1. Understand that any Big Change can Temporarily Increase Your Stress Levels
It is imperative to care for yourself during times of change so that you can limit the long-term affects of stress on your body, mind, and spirit. Especially after a loved one’s death, a divorce, a job change, a relationship shift, or other big changes, it is time to be quiet and still as often as possible and to find the peace that comes from pain. The greatest gift we can give ourselves sometimes is to sit with discomfort instead of becoming busier to mask it.
2. Try Yarrow Root to Help Calm the Nervous System and Support Your Resiliency
Yarrow, also called Achillea millefolium (referring to the great warrior Achilles), was once used to stop nosebleeds, and even as divination sticks in ancient China for the I-Ching. It is also a great plant to support stress levels when time’s are tough. Yarrow has been used for over 3000 years for everything including enhancing female reproductive health to reducing muscle spasms and supporting gastrointestinal health. Since the way we stomach our emotions is key to our health, it makes sense that Yarrow would be helpful in this regard.
3. Organic Tulsi can Help to Promote the Resiliency of Youth
If you remember feeling you could face anything in your younger years, you probably weren’t alone; that feeling of invincibility is often accompanied by youth. One herb that could be beneficial in supporting youthful resilience is the Tutsi plant, or Holy Basil. Holy basil offers numerous benefits, including the easing of mental tensions, supporting poor lifestyle choices (through balancing our digestive and cellular functions), enhancing our stamina to face life’s challenges, and giving us more energy.
4. You can Stress Proof Your Brain with Meditation
Your nervous system can be trained to take on high levels of stress without it adversely affecting you. Neuropsychologist, Dr. Rick Hanson, talks about this in his book, Stress Proof Your Brain.

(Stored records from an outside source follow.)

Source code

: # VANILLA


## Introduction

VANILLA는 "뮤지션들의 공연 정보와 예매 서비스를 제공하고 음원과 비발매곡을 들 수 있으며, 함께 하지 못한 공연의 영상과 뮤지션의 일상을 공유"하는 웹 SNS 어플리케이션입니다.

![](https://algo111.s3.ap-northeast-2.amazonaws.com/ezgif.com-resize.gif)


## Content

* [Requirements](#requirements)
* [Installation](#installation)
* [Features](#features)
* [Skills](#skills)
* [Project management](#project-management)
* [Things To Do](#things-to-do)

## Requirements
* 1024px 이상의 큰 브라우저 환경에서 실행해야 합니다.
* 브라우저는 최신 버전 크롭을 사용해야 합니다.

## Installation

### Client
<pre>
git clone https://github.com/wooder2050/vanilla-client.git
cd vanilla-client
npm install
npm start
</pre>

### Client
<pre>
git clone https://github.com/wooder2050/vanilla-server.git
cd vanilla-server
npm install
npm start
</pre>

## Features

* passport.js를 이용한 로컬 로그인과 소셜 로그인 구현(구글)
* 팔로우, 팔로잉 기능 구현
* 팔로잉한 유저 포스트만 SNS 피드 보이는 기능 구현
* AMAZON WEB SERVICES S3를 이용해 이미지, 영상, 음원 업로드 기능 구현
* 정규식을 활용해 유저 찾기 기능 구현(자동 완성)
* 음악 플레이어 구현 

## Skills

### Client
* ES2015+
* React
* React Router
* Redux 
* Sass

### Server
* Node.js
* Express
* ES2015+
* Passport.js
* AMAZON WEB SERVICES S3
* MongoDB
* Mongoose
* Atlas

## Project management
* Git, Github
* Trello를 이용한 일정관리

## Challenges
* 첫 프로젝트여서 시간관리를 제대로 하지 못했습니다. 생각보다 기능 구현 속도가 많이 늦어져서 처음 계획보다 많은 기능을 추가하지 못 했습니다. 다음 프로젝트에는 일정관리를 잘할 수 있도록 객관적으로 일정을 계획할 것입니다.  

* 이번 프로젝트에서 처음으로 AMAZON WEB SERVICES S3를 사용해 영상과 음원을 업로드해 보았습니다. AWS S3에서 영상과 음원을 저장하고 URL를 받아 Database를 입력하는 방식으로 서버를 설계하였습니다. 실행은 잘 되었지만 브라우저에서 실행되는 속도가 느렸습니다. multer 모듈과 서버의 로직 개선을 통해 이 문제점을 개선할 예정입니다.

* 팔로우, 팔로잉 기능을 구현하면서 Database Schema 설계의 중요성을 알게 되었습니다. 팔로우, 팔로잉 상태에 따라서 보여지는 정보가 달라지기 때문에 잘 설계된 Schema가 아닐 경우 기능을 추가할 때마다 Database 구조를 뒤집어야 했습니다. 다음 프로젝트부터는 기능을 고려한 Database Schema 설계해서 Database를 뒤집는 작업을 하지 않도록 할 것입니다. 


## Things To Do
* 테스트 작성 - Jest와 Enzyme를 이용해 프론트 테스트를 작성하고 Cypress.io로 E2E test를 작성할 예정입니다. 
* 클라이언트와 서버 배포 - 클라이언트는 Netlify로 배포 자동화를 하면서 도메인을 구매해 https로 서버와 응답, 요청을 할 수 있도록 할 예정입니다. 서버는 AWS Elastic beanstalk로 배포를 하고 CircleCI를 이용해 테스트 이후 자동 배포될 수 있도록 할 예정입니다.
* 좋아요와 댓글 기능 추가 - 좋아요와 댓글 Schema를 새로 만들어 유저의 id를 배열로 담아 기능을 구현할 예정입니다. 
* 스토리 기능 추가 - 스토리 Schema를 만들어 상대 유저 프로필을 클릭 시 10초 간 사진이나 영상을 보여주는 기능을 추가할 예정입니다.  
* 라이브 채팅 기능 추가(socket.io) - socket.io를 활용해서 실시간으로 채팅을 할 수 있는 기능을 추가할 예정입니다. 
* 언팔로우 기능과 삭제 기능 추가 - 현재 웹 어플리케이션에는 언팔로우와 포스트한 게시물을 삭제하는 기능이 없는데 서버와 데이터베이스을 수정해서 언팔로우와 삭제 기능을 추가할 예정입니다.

Plus, there are countless studies which prove that meditation is effective for pain management – so effective, in fact, that it could outrank morphine.
In recent studies, just five minutes of deep breathing daily could help victims of PTSD, so why not you? Instead of holding your breath and inducing a more uncontrolled feeling of panic, why not practice pranayama, the yogic tradition of using breathwork to change how the body responds to stress.